Na gnose esotérica dos mistérios, os homens tornavam se, cada vez mais incapazes de se elevarem ao desenvolvimento da alma da sensação. Sua sabedoria esotérica passou a ser, sempre, mais um culto dedicado aos "deuses". E isto é um segredo do desenvolvimento histórico: que "mistérios divinos" atuaram desde os primeiros séculos cristãos até a Idade Média.

Nesses "mistérios divinos", algo que não podia mais ser guardado pelos homens, foi conservado pelos seres angélicos na existência terrena. Continuou reinando a gnose dos mistérios, enquanto havia esforços para extirpar a gnose exotérica.
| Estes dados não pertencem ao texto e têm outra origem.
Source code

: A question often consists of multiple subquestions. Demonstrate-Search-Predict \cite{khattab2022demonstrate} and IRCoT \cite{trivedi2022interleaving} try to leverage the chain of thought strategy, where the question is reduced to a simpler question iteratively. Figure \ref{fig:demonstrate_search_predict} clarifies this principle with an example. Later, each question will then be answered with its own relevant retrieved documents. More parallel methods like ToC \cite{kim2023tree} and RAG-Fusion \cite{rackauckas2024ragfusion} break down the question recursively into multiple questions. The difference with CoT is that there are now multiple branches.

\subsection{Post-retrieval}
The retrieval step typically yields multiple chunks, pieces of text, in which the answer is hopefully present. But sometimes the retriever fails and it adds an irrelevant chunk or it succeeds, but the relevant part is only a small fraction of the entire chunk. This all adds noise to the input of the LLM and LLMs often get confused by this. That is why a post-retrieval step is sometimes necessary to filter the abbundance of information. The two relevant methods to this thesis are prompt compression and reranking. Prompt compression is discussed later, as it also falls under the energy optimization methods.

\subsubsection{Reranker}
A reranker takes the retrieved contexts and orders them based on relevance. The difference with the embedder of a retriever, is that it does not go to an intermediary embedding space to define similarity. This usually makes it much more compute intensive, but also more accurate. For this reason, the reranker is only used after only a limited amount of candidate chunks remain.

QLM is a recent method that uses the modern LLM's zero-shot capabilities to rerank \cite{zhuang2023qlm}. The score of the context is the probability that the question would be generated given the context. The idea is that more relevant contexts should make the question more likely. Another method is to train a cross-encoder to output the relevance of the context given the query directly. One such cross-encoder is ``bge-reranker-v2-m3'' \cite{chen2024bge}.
0 conteúdo das imagens cósmicas, que na gnose dos mistérios era guardado, de modo espiritual, por seres espirituais enquanto devia atuar na evolução da humanidade, não pode ser conservado para a compreensão consciente da alma humana. Mas o conteúdo sentimental devia ser conservado. No momento cósmico certo, esse conteúdo devia ser transmitido a uma humanidade devidamente preparada, para que a alma da consciência pudesse penetrar, mais tarde, de uma nova maneira, no reino do espírito, graças ao calor anímico do conteúdo da gnose. Foram, pois, seres espirituais que lançaram uma ponte entre o antigo conteúdo do universo, e o novo.

Existem alusões a esse mistério da evolução da humanidade. 0 sagrado cálice de jaspe do Graal, do qual o Cristo se serviu quando partiu o pão, no qual José de Arimatéia recolheu o sangue que escorria da ferida de Jesus, cálice este que, portanto, continha o Mistério do Gólgota, e que de acordo com a lenda, foi guardado pelos anjos até poder ser entregue aos homens devidamente preparados, depois de Titurel ter construído o castelo do Graal.

Foram seres espirituais que guardaram as imagens cósmicas em que viviam os segredos do Gólgota. Quando os tempos haviam chegado, esses seres implantaram nas almas humanas o conteúdo sentimental, já que não era possível implantar o conteúdo das imagens.

Essa implantação do conteúdo sentimental do antigo conhecimento pode constituir apenas um estímulo; mas é um estímulo extremamente forte para que se desenvolva em nossa era da alma da consciência uma nova e total compreensão do Mistério do Gólgota, à luz da atuação de Micael.

A Antroposofia almeja essa nova compreensão. A descrição dada deixa claro que ela não pode constituir uma renovação da gnose, cujo conteúdo se baseava no tipo de cognição próprio da alma da sensação; mas ela pretende haurir da alma da consciência um conteúdo não menos rico, por um caminho totalmente novo.